Prem Ratan Dhan Payo is the quintessential Bollywood film -- lots of song and dance, oodles of melodrama, big bright colours all around, big action scenes, and Salman Khan(s).
Director Sooraj Barjatya is back with Khan after a long time (his last collaboration with the star was the 1999 family drama, Hum Saath-Saath Hain). And it looks like he was so keen to make up for lost time, he decided to put two Salman Khans in his latest Bollywood extravaganza.
A twist on the popular Prince And The Pauper tale, PRDP is a Salman Khan show all the way. Unlike Barjatya's earlier films with the actor, this one doesn't quite feature the big Indian joint family. So if you're expecting another Hum Aakpe Hain Kaun or Hum Saath-Saath Hain, you'll be fairly disappointed.

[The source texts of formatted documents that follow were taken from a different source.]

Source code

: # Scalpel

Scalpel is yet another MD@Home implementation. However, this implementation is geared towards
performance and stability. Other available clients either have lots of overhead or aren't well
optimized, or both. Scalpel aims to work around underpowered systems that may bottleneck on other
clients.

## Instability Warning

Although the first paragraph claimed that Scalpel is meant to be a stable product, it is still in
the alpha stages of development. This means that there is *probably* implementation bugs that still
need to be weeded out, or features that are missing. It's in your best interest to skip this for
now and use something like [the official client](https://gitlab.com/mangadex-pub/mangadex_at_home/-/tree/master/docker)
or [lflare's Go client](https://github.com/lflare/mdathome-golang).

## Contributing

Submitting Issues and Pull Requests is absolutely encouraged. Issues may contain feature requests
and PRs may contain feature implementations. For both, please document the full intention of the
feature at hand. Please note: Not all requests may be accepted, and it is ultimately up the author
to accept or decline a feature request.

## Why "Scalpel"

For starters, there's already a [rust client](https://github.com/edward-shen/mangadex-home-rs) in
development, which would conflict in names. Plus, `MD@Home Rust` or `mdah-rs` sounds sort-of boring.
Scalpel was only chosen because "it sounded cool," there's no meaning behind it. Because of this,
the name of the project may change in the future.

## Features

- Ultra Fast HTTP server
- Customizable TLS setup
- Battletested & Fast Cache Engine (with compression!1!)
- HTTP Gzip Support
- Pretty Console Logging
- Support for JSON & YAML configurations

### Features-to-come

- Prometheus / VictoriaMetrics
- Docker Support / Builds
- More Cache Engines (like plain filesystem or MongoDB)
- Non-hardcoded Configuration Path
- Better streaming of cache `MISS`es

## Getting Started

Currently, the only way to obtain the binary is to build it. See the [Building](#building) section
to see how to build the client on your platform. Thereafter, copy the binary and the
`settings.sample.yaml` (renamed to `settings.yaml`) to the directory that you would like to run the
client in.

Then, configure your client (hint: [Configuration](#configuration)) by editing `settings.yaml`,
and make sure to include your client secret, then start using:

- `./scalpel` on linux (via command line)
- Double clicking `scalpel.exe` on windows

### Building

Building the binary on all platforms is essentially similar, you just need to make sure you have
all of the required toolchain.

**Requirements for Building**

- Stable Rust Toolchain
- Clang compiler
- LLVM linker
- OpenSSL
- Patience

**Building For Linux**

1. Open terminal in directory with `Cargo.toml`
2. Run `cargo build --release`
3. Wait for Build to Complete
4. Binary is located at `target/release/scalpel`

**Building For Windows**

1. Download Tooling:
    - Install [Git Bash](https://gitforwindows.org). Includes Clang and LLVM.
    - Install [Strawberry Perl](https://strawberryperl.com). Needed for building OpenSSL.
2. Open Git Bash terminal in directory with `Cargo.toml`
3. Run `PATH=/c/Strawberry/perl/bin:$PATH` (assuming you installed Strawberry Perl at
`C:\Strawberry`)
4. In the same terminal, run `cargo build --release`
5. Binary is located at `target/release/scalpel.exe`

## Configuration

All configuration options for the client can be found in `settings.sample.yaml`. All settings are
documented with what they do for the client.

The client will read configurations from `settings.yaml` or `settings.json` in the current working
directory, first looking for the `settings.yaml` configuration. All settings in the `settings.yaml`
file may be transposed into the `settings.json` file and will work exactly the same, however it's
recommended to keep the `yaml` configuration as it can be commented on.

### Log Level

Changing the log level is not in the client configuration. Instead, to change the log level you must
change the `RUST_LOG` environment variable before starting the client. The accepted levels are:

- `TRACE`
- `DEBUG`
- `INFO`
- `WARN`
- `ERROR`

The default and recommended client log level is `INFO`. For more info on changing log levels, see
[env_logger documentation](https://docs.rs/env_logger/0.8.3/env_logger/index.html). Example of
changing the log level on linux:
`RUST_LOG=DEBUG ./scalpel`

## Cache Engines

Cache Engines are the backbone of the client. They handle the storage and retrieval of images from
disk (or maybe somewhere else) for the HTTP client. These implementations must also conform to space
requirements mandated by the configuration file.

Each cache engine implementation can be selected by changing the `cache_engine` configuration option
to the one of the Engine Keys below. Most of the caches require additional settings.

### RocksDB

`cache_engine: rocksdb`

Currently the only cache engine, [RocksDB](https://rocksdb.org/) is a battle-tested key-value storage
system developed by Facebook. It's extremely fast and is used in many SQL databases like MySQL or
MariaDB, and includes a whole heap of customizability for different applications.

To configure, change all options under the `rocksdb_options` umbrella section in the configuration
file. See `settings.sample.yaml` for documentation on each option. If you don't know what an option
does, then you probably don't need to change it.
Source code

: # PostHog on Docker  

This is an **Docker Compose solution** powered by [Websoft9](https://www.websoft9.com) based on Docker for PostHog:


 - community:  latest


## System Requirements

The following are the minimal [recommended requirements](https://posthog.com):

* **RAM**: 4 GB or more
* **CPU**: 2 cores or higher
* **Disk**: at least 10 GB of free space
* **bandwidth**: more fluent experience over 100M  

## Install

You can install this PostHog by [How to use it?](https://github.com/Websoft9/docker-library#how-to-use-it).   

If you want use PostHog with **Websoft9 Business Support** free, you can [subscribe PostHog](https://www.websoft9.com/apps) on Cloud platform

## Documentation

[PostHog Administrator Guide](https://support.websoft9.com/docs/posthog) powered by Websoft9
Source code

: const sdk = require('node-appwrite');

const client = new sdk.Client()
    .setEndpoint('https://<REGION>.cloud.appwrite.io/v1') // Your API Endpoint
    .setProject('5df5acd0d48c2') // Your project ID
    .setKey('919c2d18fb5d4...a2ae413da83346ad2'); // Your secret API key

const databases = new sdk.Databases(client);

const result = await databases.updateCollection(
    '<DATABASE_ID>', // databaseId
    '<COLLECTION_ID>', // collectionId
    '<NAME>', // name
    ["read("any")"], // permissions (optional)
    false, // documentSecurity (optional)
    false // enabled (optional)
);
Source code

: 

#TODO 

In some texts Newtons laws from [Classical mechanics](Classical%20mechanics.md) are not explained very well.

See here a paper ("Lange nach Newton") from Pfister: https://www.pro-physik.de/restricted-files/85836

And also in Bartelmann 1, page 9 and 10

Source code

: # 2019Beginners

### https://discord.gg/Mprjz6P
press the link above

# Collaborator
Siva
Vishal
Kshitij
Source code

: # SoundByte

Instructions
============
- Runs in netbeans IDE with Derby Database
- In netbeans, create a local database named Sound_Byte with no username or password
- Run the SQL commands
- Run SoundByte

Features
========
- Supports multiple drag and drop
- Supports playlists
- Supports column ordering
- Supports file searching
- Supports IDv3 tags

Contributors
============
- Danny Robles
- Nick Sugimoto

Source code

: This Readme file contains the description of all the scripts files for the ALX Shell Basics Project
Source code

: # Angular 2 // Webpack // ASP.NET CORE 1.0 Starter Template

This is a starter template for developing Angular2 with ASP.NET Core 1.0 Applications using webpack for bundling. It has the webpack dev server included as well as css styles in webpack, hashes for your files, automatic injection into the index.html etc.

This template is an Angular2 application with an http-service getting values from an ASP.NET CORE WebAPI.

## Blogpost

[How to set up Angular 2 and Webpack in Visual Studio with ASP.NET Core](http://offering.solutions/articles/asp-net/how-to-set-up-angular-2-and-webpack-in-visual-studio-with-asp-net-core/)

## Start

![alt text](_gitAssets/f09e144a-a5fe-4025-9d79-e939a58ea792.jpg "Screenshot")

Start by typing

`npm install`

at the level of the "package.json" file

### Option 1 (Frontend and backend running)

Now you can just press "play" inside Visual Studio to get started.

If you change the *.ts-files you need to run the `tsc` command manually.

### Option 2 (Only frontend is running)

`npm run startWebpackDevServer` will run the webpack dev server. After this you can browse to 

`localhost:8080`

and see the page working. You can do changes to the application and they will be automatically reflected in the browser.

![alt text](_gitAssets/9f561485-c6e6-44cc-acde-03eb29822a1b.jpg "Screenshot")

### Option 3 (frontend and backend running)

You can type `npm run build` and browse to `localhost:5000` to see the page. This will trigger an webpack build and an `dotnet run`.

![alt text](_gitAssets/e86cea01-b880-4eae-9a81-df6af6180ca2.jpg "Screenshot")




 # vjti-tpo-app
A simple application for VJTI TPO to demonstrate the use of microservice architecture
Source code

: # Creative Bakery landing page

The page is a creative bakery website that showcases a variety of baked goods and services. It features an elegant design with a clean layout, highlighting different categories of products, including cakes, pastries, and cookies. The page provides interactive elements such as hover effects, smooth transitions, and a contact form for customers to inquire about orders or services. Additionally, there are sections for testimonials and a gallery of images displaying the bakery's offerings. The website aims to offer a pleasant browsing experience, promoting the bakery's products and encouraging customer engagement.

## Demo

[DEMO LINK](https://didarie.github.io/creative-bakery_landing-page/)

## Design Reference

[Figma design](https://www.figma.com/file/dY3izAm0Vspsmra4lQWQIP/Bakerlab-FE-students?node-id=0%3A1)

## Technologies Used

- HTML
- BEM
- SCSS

The basic idea in this film is more about bringing a broken family together. Yuvraj Vijay Singh (Salman Khan) a prince of (fictional Indian province) Pritampur is suave, strong-headed but stubborn. He is all set to be crowned king and is engaged to princess Maithili (Sonam Kapoor). His only problem is that he's not an expert when it comes to dealing with matters of the heart. The prince tries to reconcile with his estranged sisters but fails miserably. After a fatal attack orchestrated by his evil younger brother Ajay Singh (Neil Nitin Mukesh) who is eyeing the throne, Vijay is left badly injured and unconscious.
Pritampur's Diwan (Anupam Kher) notices the prince's lookalike Prem Dilwala (Salman Khan) and decides to temporarily put him in Vijay Singh's place while he recovers.
A complete contrast to the rigid and royal Vijay, Prem is a happy-go-lucky Ram-bhakt who harbours a crush on the princess. After understanding the prince's various relationship woes with his sisters and Maithili, the pauper takes it upon himself to make things right.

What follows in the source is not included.